Tomorrow’s Cities is developing a new approach to risk audit for planning of future development. Our aim is to work with planners to iterate existing or future urban plans for as yet unbuilt urban projects to expose and reduce the potential risk inherent in these plans.
In at least three of the cities earthquakes are a major part of the multi-hazard risk environment and the Tomorrow’s Cities is working hard to deploy cutting edge techniques in physics based simulations to understanding the earthquake threat.

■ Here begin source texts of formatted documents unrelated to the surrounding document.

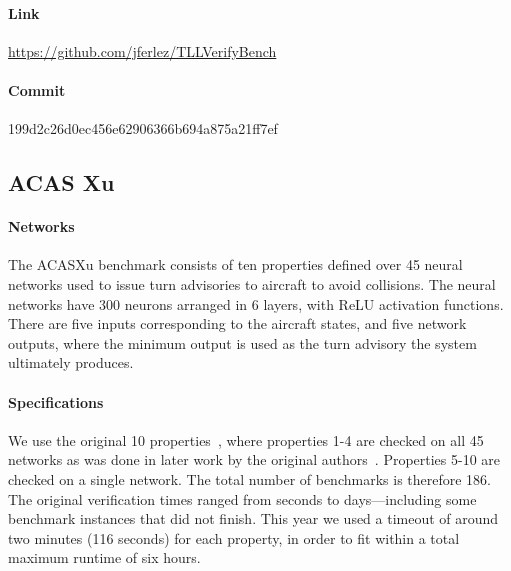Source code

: \documentclass[oneside,11pt,dvipsnames]{book}
\begin{document}
\paragraph*{Link} \url{https://github.com/jferlez/TLLVerifyBench}
\paragraph*{Commit}
199d2c26d0ec456e62906366b694a875a21ff7ef


\subsection{ACAS Xu}
\paragraph{Networks} The ACASXu benchmark consists of ten properties defined over 45 neural networks used to issue turn advisories to aircraft to avoid collisions. The neural networks have 300 neurons arranged in 6 layers, with ReLU activation functions. There are five inputs corresponding to the aircraft states, and five network outputs, where the minimum output is used as the turn advisory the system ultimately produces.

\paragraph{Specifications} We use the original 10 properties~\cite{katz2017reluplex}, where properties 1-4 are checked on all 45 networks as was done in later work by the original authors~\cite{katz2019marabou}. Properties 5-10 are checked on a single network. The total number of benchmarks is therefore 186. The original verification times ranged from seconds to days---including some benchmark instances that did not finish. This year we used a timeout of around two minutes (116 seconds) for each property, in order to fit within a total maximum runtime of six hours.


\end{document}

Karim Tarbali is working with the Kathmandu seismology team to develop physics based simulations of earthquake shaking. By solving the appropriate equations for the source process, then the equations for wave propagation through the crust and right to the surface this approach offers the possibility of examining the potential response of precise locations to scenario earthquakes. While this is still very much work in progress, Karim has made good progress in coding the simulations and now has working and partially validated models of ground motion for Kathmandu.
In this video Karim presents the approach and shows some of the initial results. COVID-19 has hampered the deployment of seismic stations on the ground, but the idea is that Deepak Chamlagain’s group in Tribhuvan will carry out local surveys to provide detailed information about the precise characteristics of the ground at high resolution where future building are planned. Karim’s work will integrate these result to provide a totally new understanding of the seismic hazard facing tomorrows development. He concludes with a demonstration of the implications of this work on understanding the response of buildings to ground motions in different places – simulating earthquake shaking from rupture-to-rafter, as Karim puts it. Exciting stuff!